- ABOUT THIS EXERCISE -
The answer must consist of each line below that holds the word "cmdlet", copied as it stands.

[Dataset entries]
= Beginning of Section =

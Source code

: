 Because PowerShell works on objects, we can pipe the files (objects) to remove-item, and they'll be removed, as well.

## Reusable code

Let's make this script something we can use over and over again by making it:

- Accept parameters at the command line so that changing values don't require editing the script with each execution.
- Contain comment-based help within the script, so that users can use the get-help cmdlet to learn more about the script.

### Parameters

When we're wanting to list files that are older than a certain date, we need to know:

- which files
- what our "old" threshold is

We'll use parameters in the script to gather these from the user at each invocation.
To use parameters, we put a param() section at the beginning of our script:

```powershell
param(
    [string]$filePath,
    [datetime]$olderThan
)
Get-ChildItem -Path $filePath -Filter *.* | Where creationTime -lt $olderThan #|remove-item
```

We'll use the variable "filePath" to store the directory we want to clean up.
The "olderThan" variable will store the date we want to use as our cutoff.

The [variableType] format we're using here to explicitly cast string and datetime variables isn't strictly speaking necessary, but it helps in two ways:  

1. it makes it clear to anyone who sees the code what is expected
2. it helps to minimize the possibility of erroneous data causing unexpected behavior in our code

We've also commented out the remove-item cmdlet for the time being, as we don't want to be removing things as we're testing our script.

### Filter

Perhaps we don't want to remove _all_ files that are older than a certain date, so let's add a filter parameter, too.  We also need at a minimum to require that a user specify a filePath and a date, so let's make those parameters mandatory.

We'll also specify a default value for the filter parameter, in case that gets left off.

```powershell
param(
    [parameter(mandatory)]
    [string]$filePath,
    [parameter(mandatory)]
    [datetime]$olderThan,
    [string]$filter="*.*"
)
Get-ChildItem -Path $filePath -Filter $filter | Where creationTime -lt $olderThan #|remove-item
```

= End of Section =

- EXERCISE RESPONSE -
- Contain comment-based help within the script, so that users can use the get-help cmdlet to learn more about the script.
We've also commented out the remove-item cmdlet for the time being, as we don't want to be removing things as we're testing our script.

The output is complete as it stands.